The decision by Maj. Gen. Raymond V. Mason, commander Army Hawaii, comes after the June release of a court-mandated environmental impact statement that opposes the training in the valley considered sacred by many Native Hawaiians. The community group Malama Makua had demanded the release of the report, which is the final version of a study prepared by the Army in response to a lawsuit filed a decade ago.
David Henkin, an Earthjustice attorney representing the group, said Thursday that he will return to court in an effort to stop the Army from resuming the live-fire exercises.
Henkin said he had already notified the Army that the environmental impact statement failed to include two court-imposed requirements: studies of potential contamination associated with military training and archaeological surveys to document the types of resources that would be imperiled by the training.
The Army said the number of exercises will be less than called for in the report.
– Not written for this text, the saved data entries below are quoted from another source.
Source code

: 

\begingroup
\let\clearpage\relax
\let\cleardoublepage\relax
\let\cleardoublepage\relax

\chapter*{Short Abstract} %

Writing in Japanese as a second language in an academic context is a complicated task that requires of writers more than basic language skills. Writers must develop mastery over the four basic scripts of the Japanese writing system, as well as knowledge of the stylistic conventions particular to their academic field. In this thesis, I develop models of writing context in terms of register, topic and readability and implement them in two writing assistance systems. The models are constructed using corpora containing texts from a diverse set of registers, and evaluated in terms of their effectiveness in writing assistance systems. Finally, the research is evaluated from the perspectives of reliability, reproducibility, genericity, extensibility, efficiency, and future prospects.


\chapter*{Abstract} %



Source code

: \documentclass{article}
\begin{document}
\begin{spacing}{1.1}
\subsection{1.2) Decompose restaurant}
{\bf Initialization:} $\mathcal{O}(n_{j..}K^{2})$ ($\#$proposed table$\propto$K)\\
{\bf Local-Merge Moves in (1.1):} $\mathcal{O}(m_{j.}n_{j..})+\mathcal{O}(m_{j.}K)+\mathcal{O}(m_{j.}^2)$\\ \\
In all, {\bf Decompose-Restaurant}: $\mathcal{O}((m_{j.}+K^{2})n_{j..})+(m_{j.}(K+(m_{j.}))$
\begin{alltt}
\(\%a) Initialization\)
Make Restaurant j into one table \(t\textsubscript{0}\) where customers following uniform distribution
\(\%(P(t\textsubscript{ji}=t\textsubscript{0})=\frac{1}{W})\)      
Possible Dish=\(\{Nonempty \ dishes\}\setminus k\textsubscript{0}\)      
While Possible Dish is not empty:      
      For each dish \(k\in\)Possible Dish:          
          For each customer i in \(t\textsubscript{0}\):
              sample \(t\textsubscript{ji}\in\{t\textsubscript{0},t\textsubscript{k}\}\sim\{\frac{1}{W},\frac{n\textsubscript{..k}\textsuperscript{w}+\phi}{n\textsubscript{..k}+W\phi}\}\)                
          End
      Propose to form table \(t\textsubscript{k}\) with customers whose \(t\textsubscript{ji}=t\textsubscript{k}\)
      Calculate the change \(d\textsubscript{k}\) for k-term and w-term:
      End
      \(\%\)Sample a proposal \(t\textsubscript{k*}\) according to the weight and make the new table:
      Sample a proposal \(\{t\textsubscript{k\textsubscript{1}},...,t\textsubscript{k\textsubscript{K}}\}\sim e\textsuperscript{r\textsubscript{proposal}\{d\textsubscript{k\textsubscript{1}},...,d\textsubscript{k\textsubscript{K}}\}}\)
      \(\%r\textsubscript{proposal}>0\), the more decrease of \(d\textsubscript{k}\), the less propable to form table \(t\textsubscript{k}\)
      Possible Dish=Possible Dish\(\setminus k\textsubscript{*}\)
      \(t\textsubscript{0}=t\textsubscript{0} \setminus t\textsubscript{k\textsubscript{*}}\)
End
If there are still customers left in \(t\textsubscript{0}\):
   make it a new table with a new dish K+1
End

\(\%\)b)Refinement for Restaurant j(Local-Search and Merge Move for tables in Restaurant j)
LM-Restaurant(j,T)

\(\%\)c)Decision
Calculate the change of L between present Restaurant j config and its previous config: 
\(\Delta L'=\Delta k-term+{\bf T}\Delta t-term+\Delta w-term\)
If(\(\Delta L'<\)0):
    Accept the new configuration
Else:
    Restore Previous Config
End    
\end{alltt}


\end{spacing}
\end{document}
It decided to conduct 32 combined arms live-fire exercises per year, down from the recommended 50, and 150 convoy live-fire exercises, 50 less than called for.
The Army also said it won't use certain munitions — such as tracer ammunition, TOW missiles and anti-tank rockets — that could spark fires in the valley.
"We've reached the best decision that allows our soldiers and small units to train locally and reduces their time away from families, all while ensuring the Army continues to protect the precious environment entrusted to us," Mason said.
Henkin said the valley "is simply too fragile, too precious for live-fire training."
"The type of training, the type of weapons systems that the Army is proposing to conduct at Makua is precisely the type of training and weapons that in the past have destroyed cultural sites, have killed and injured species, and there is no reason to believe that it won't do the exact same thing in the future," he said.
There are other locations, such as the Pohakuloa Training Area on the Big Island, where the training could be done, he said.
"Makua, with its hundreds of cultural sites and its nearly 50 endangered species imperiled by training, is just the wrong place to do it," Henkin said.
The valley has been beset by fires over the year. A blaze broke out in Makua during Marine training in 1998. In 2003, a planned burn of brush by the Army raged out of control, scorching more than half of the more than 7-square-mile valley and destroying endangered plants.